▶ [Data]
%%

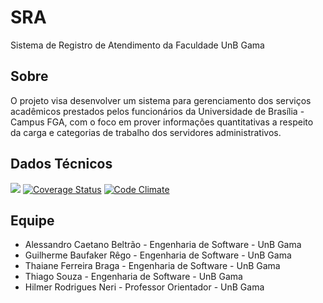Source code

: SRA
===

Sistema de Registro de Atendimento da Faculdade UnB Gama

<h2> Sobre </h2>

O projeto visa desenvolver um sistema para gerenciamento dos serviços acadêmicos prestados pelos funcionários da Universidade de Brasília - Campus FGA, com o foco em prover informações quantitativas a respeito da carga e categorias de trabalho dos servidores administrativos.

<h2> Dados Técnicos </h2>

<a href="https://travis-ci.org/gbrego/SRA"><img src="https://travis-ci.org/gbrego/SRA.png?branch=architecture"></a> <a href='https://coveralls.io/r/gbrego/SRA?branch=architecture'><img src='https://coveralls.io/repos/gbrego/SRA/badge.png?branch=architecture' alt='Coverage Status' /></a> [![Code Climate](https://codeclimate.com/github/gbrego/SRA.png)](https://codeclimate.com/github/gbrego/SRA)

<h2> Equipe </h2>

- Alessandro Caetano Beltrão - Engenharia de Software - UnB Gama
- Guilherme Baufaker Rêgo    - Engenharia de Software - UnB Gama
- Thaiane Ferreira Braga     - Engenharia de Software - UnB Gama
- Thiago Souza               - Engenharia de Software - UnB Gama
- Hilmer Rodrigues Neri      - Professor Orientador   - UnB Gama


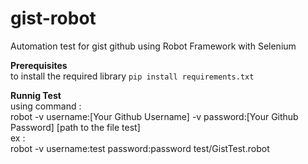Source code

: # gist-robot
Automation test for gist github using Robot Framework with Selenium

<b>Prerequisites</b>
<br>
to install the required library
`pip install requirements.txt`

<b>Runnig Test</b>
<br>
using command :
<br>
robot -v username:[Your Github Username] -v password:[Your Github Password] [path to the file test]
<br>
ex : 
<br>
robot -v username:test password:password test/GistTest.robot

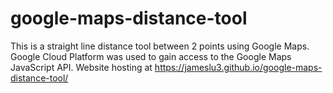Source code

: # google-maps-distance-tool
This is a straight line distance tool between 2 points using Google Maps. Google Cloud Platform was used to gain access to the Google Maps JavaScript API. Website hosting at https://jameslu3.github.io/google-maps-distance-tool/
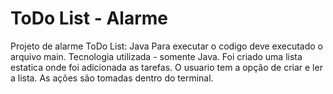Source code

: # ToDo List - Alarme 
Projeto de alarme ToDo List: Java
Para executar o codigo deve executado o arquivo main.
Tecnologia utilizada - somente Java.
Foi criado uma lista estatica onde foi adicionada as tarefas.
O usuario tem a opção de criar e ler a lista.
As ações são tomadas dentro do terminal. 
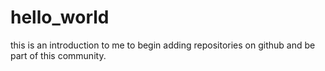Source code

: # hello_world
this is an introduction to me to begin adding repositories on github and be part of this community.
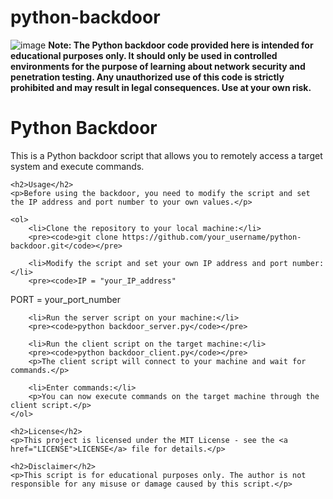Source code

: # python-backdoor
![image](https://user-images.githubusercontent.com/86682458/227705199-8ed9a4a5-9fcc-4d12-8430-5e7335e74e7c.png)
<b>Note: The Python backdoor code provided here is intended for educational purposes only. It should only be used in controlled environments for the purpose of learning about network security and penetration testing. Any unauthorized use of this code is strictly prohibited and may result in legal consequences. Use at your own risk.</b>
<!DOCTYPE html>
<html>
<head>
	<meta charset="UTF-8">
	<title>Python Backdoor</title>
</head>
<body>
	<h1>Python Backdoor</h1>
	<p>This is a Python backdoor script that allows you to remotely access a target system and execute commands.</p>

	<h2>Usage</h2>
	<p>Before using the backdoor, you need to modify the script and set the IP address and port number to your own values.</p>

	<ol>
		<li>Clone the repository to your local machine:</li>
		<pre><code>git clone https://github.com/your_username/python-backdoor.git</code></pre>
		
		<li>Modify the script and set your own IP address and port number:</li>
		<pre><code>IP = "your_IP_address"
PORT = your_port_number</code></pre>

		<li>Run the server script on your machine:</li>
		<pre><code>python backdoor_server.py</code></pre>
		
		<li>Run the client script on the target machine:</li>
		<pre><code>python backdoor_client.py</code></pre>
		<p>The client script will connect to your machine and wait for commands.</p>
		
		<li>Enter commands:</li>
		<p>You can now execute commands on the target machine through the client script.</p>
	</ol>

	<h2>License</h2>
	<p>This project is licensed under the MIT License - see the <a href="LICENSE">LICENSE</a> file for details.</p>

	<h2>Disclaimer</h2>
	<p>This script is for educational purposes only. The author is not responsible for any misuse or damage caused by this script.</p>
</body>
</html>
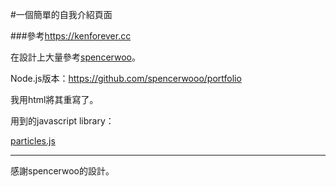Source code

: #一個簡單的自我介紹頁面

###參考<https://kenforever.cc>

在設計上大量參考[spencerwoo](https://spencerwoo.com/)。

Node.js版本：<https://github.com/spencerwooo/portfolio>

我用html將其重寫了。

用到的javascript library：

[particles.js](https://github.com/VincentGarreau/particles.js/)
***
感謝spencerwoo的設計。
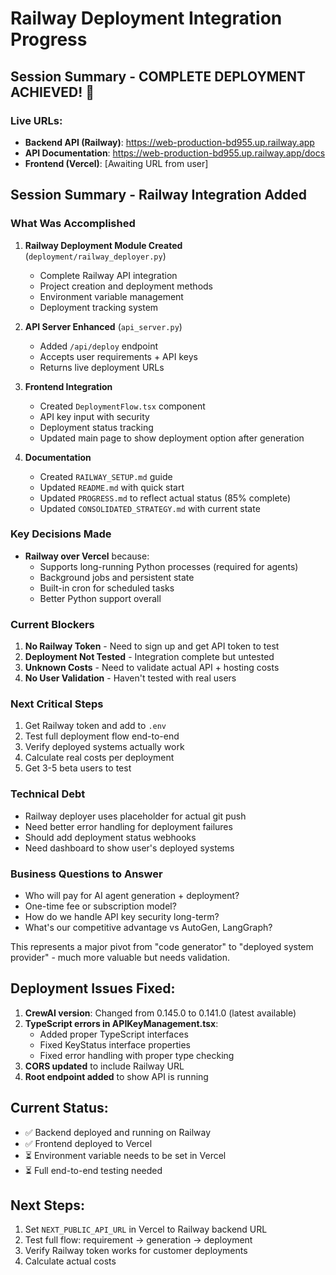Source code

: # Railway Deployment Integration Progress

## Session Summary - COMPLETE DEPLOYMENT ACHIEVED! 🎉

### Live URLs:
- **Backend API (Railway)**: https://web-production-bd955.up.railway.app
- **API Documentation**: https://web-production-bd955.up.railway.app/docs
- **Frontend (Vercel)**: [Awaiting URL from user]

## Session Summary - Railway Integration Added

### What Was Accomplished
1. **Railway Deployment Module Created** (`deployment/railway_deployer.py`)
   - Complete Railway API integration
   - Project creation and deployment methods
   - Environment variable management
   - Deployment tracking system

2. **API Server Enhanced** (`api_server.py`)
   - Added `/api/deploy` endpoint
   - Accepts user requirements + API keys
   - Returns live deployment URLs

3. **Frontend Integration** 
   - Created `DeploymentFlow.tsx` component
   - API key input with security
   - Deployment status tracking
   - Updated main page to show deployment option after generation

4. **Documentation**
   - Created `RAILWAY_SETUP.md` guide
   - Updated `README.md` with quick start
   - Updated `PROGRESS.md` to reflect actual status (85% complete)
   - Updated `CONSOLIDATED_STRATEGY.md` with current state

### Key Decisions Made
- **Railway over Vercel** because:
  - Supports long-running Python processes (required for agents)
  - Background jobs and persistent state
  - Built-in cron for scheduled tasks
  - Better Python support overall

### Current Blockers
1. **No Railway Token** - Need to sign up and get API token to test
2. **Deployment Not Tested** - Integration complete but untested
3. **Unknown Costs** - Need to validate actual API + hosting costs
4. **No User Validation** - Haven't tested with real users

### Next Critical Steps
1. Get Railway token and add to `.env`
2. Test full deployment flow end-to-end
3. Verify deployed systems actually work
4. Calculate real costs per deployment
5. Get 3-5 beta users to test

### Technical Debt
- Railway deployer uses placeholder for actual git push
- Need better error handling for deployment failures
- Should add deployment status webhooks
- Need dashboard to show user's deployed systems

### Business Questions to Answer
- Who will pay for AI agent generation + deployment?
- One-time fee or subscription model?
- How do we handle API key security long-term?
- What's our competitive advantage vs AutoGen, LangGraph?

This represents a major pivot from "code generator" to "deployed system provider" - much more valuable but needs validation.

## Deployment Issues Fixed:
1. **CrewAI version**: Changed from 0.145.0 to 0.141.0 (latest available)
2. **TypeScript errors in APIKeyManagement.tsx**:
   - Added proper TypeScript interfaces
   - Fixed KeyStatus interface properties
   - Fixed error handling with proper type checking
3. **CORS updated** to include Railway URL
4. **Root endpoint added** to show API is running

## Current Status:
- ✅ Backend deployed and running on Railway
- ✅ Frontend deployed to Vercel
- ⏳ Environment variable needs to be set in Vercel
- ⏳ Full end-to-end testing needed

## Next Steps:
1. Set `NEXT_PUBLIC_API_URL` in Vercel to Railway backend URL
2. Test full flow: requirement → generation → deployment
3. Verify Railway token works for customer deployments
4. Calculate actual costs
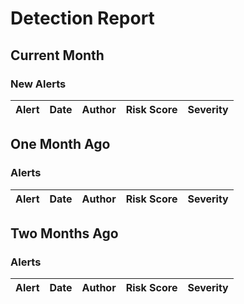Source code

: # Detection Report
## Current Month
### New Alerts
| Alert | Date | Author | Risk Score | Severity |
| --- | --- | --- | --- | --- |
## One Month Ago
### Alerts
| Alert | Date | Author | Risk Score | Severity |
| --- | --- | --- | --- | --- |
## Two Months Ago
### Alerts
| Alert | Date | Author | Risk Score | Severity |
| --- | --- | --- | --- | --- |
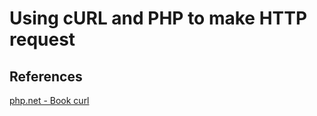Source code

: # Using cURL and PHP to make HTTP request



## References
[php.net - Book curl](http://php.net/manual/en/book.curl.php)

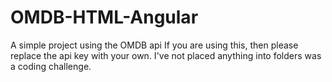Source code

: # OMDB-HTML-Angular
A simple project using the OMDB api
If you are using this, then please replace the api key with your own. 
I've not placed anything into folders was a coding challenge. 
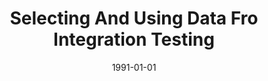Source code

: ---
title: "Selecting And Using Data Fro Integration Testing"
date: 1991-01-01
venue: ""
paperurl: https://doi.org/10.1109/52.73750
authors: "Mary Jean Harrold and Mary Lou Soffa"
awards: ""
---
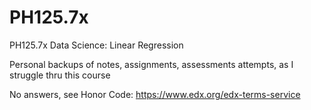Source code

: # PH125.7x
PH125.7x Data Science: Linear Regression

Personal backups of notes, assignments, assessments attempts, as I struggle thru this course

No answers, see Honor Code: https://www.edx.org/edx-terms-service
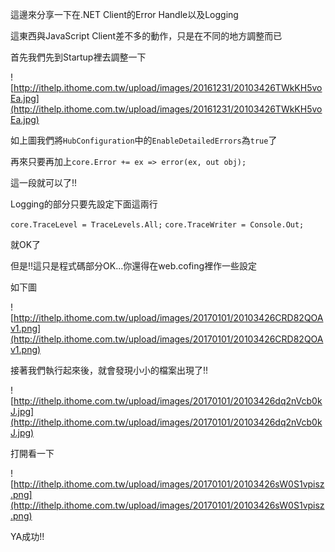 這邊來分享一下在.NET Client的Error Handle以及Logging

這東西與JavaScript Client差不多的動作，只是在不同的地方調整而已

首先我們先到Startup裡去調整一下


![http://ithelp.ithome.com.tw/upload/images/20161231/20103426TWkKH5voEa.jpg](http://ithelp.ithome.com.tw/upload/images/20161231/20103426TWkKH5voEa.jpg)



如上圖我們將`HubConfiguration`中的`EnableDetailedErrors`為`true`了

再來只要再加上`core.Error += ex => error(ex, out obj);`

這一段就可以了!!

Logging的部分只要先設定下面這兩行

`core.TraceLevel = TraceLevels.All;`
`core.TraceWriter = Console.Out;`

就OK了

但是!!這只是程式碼部分OK...你還得在web.cofing裡作一些設定

如下圖


![http://ithelp.ithome.com.tw/upload/images/20170101/20103426CRD82QOAv1.png](http://ithelp.ithome.com.tw/upload/images/20170101/20103426CRD82QOAv1.png)



接著我們執行起來後，就會發現小小的檔案出現了!!


![http://ithelp.ithome.com.tw/upload/images/20170101/20103426dq2nVcb0kJ.jpg](http://ithelp.ithome.com.tw/upload/images/20170101/20103426dq2nVcb0kJ.jpg)



打開看一下


![http://ithelp.ithome.com.tw/upload/images/20170101/20103426sW0S1vpisz.png](http://ithelp.ithome.com.tw/upload/images/20170101/20103426sW0S1vpisz.png)



YA成功!!







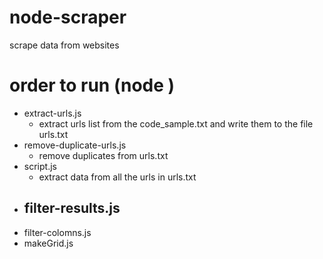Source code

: # node-scraper
scrape data from websites

# order to run (node <script-name>)
- extract-urls.js
    - extract urls list from the code_sample.txt and write them to the file urls.txt
- remove-duplicate-urls.js
    - remove duplicates from urls.txt
- script.js
    - extract data from all the urls in urls.txt
- filter-results.js
    - 
- filter-colomns.js
- makeGrid.js
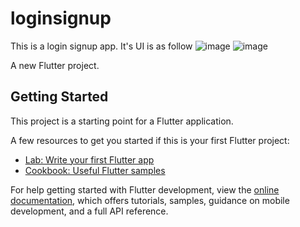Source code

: # loginsignup
This is a login signup app. It's UI is as follow
![image](https://github.com/bhargavi0401/loginsignup/assets/99488704/77029037-51f9-4227-baae-6dd37bc48a03)
![image](https://github.com/bhargavi0401/loginsignup/assets/99488704/060686e3-6dc7-4e16-87e9-af4bc8b772fa)



A new Flutter project.

## Getting Started

This project is a starting point for a Flutter application.

A few resources to get you started if this is your first Flutter project:

- [Lab: Write your first Flutter app](https://docs.flutter.dev/get-started/codelab)
- [Cookbook: Useful Flutter samples](https://docs.flutter.dev/cookbook)

For help getting started with Flutter development, view the
[online documentation](https://docs.flutter.dev/), which offers tutorials,
samples, guidance on mobile development, and a full API reference.
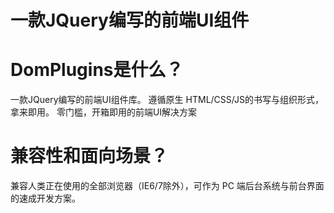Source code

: # 一款JQuery编写的前端UI组件
# DomPlugins是什么？
一款JQuery编写的前端UI组件库。
遵循原生 HTML/CSS/JS的书写与组织形式，拿来即用。
零门槛，开箱即用的前端UI解决方案

# 兼容性和面向场景？
兼容人类正在使用的全部浏览器（IE6/7除外），可作为 PC 端后台系统与前台界面的速成开发方案。
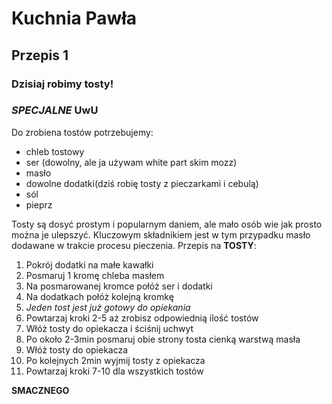 # Kuchnia Pawła


## Przepis 1
### Dzisiaj robimy **tosty**!
### _SPECJALNE_ UwU
Do zrobiena tostów potrzebujemy: 
- chleb tostowy
- ser (dowolny, ale ja używam white part skim mozz)
- masło
- dowolne dodatki(dziś robię tosty z pieczarkami i cebulą)
- sól
- pieprz

Tosty są dosyć prostym i popularnym daniem, ale mało osób wie jak prosto można je ulepszyć. Kluczowym składnikiem jest w tym przypadku masło dodawane w trakcie procesu pieczenia.
Przepis na **TOSTY**:
1. Pokrój dodatki na małe kawałki
2. Posmaruj 1 kromę chleba masłem
3. Na posmarowanej kromce połóż ser i dodatki
4. Na dodatkach połóż kolejną kromkę
5. _Jeden tost jest już gotowy do opiekania_
6. Powtarzaj kroki 2-5 aż zrobisz odpowiednią ilość tostów
7. Włóż tosty do opiekacza i ściśnij uchwyt
8. Po około 2-3min posmaruj obie strony tosta cienką warstwą masła
9. Włóż tosty do opiekacza
10. Po kolejnych 2min wyjmij tosty z opiekacza
11. Powtarzaj kroki 7-10 dla wszystkich tostów

**SMACZNEGO**
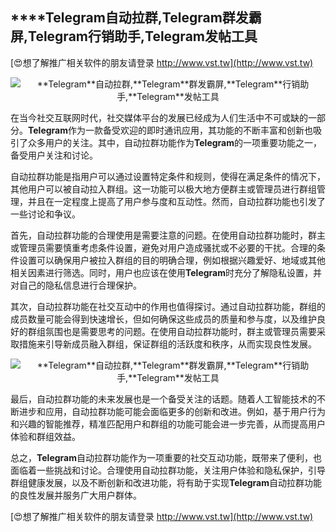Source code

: ## ****Telegram**自动拉群,**Telegram**群发霸屏,**Telegram**行销助手,**Telegram**发帖工具**

[😍想了解推广相关软件的朋友请登录 http://www.vst.tw](http://www.vst.tw)

 <center><img src="https://vst.tw/MP4/tuiguang/png/5.png" alt="**Telegram**自动拉群,**Telegram**群发霸屏,**Telegram**行销助手,**Telegram**发帖工具"></center>

在当今社交互联网时代，社交媒体平台的发展已经成为人们生活中不可或缺的一部分。**Telegram**作为一款备受欢迎的即时通讯应用，其功能的不断丰富和创新也吸引了众多用户的关注。其中，自动拉群功能作为**Telegram**的一项重要功能之一，备受用户关注和讨论。

自动拉群功能是指用户可以通过设置特定条件和规则，使得在满足条件的情况下，其他用户可以被自动拉入群组。这一功能可以极大地方便群主或管理员进行群组管理，并且在一定程度上提高了用户参与度和互动性。然而，自动拉群功能也引发了一些讨论和争议。

首先，自动拉群功能的合理使用是需要注意的问题。在使用自动拉群功能时，群主或管理员需要慎重考虑条件设置，避免对用户造成骚扰或不必要的干扰。合理的条件设置可以确保用户被拉入群组的目的明确合理，例如根据兴趣爱好、地域或其他相关因素进行筛选。同时，用户也应该在使用**Telegram**时充分了解隐私设置，并对自己的隐私信息进行合理保护。

其次，自动拉群功能在社交互动中的作用也值得探讨。通过自动拉群功能，群组的成员数量可能会得到快速增长，但如何确保这些成员的质量和参与度，以及维护良好的群组氛围也是需要思考的问题。在使用自动拉群功能时，群主或管理员需要采取措施来引导新成员融入群组，保证群组的活跃度和秩序，从而实现良性发展。

 <center><img src="https://vst.tw/MP4/tuiguang/png/8.png" alt="**Telegram**自动拉群,**Telegram**群发霸屏,**Telegram**行销助手,**Telegram**发帖工具"></center>

最后，自动拉群功能的未来发展也是一个备受关注的话题。随着人工智能技术的不断进步和应用，自动拉群功能可能会面临更多的创新和改进。例如，基于用户行为和兴趣的智能推荐，精准匹配用户和群组的功能可能会进一步完善，从而提高用户体验和群组效益。

总之，**Telegram**自动拉群功能作为一项重要的社交互动功能，既带来了便利，也面临着一些挑战和讨论。合理使用自动拉群功能，关注用户体验和隐私保护，引导群组健康发展，以及不断创新和改进功能，将有助于实现**Telegram**自动拉群功能的良性发展并服务广大用户群体。

[😍想了解推广相关软件的朋友请登录 http://www.vst.tw](http://www.vst.tw)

%%

▶ [The problem]
After locating the line with "3. Na posmarowanej kromce połóż ser i dodatki" above, return that line and every later line through the one with "11. Powtarzaj kroki", word for word and with nothing else.

▶ [Response to the exercise]
3. Na posmarowanej kromce połóż ser i dodatki
4. Na dodatkach połóż kolejną kromkę
5. _Jeden tost jest już gotowy do opiekania_
6. Powtarzaj kroki 2-5 aż zrobisz odpowiednią ilość tostów
7. Włóż tosty do opiekacza i ściśnij uchwyt
8. Po około 2-3min posmaruj obie strony tosta cienką warstwą masła
9. Włóż tosty do opiekacza
10. Po kolejnych 2min wyjmij tosty z opiekacza
11. Powtarzaj kroki 7-10 dla wszystkich tostów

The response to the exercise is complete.